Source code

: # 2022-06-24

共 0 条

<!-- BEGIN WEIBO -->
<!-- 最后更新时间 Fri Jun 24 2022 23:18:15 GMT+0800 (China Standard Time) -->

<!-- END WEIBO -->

————————

Your goal: Write each record above out again exactly as it reads.

Written response:
Source code

: # 2022-06-24

共 0 条

<!-- BEGIN WEIBO -->
<!-- 最后更新时间 Fri Jun 24 2022 23:18:15 GMT+0800 (China Standard Time) -->

<!-- END WEIBO -->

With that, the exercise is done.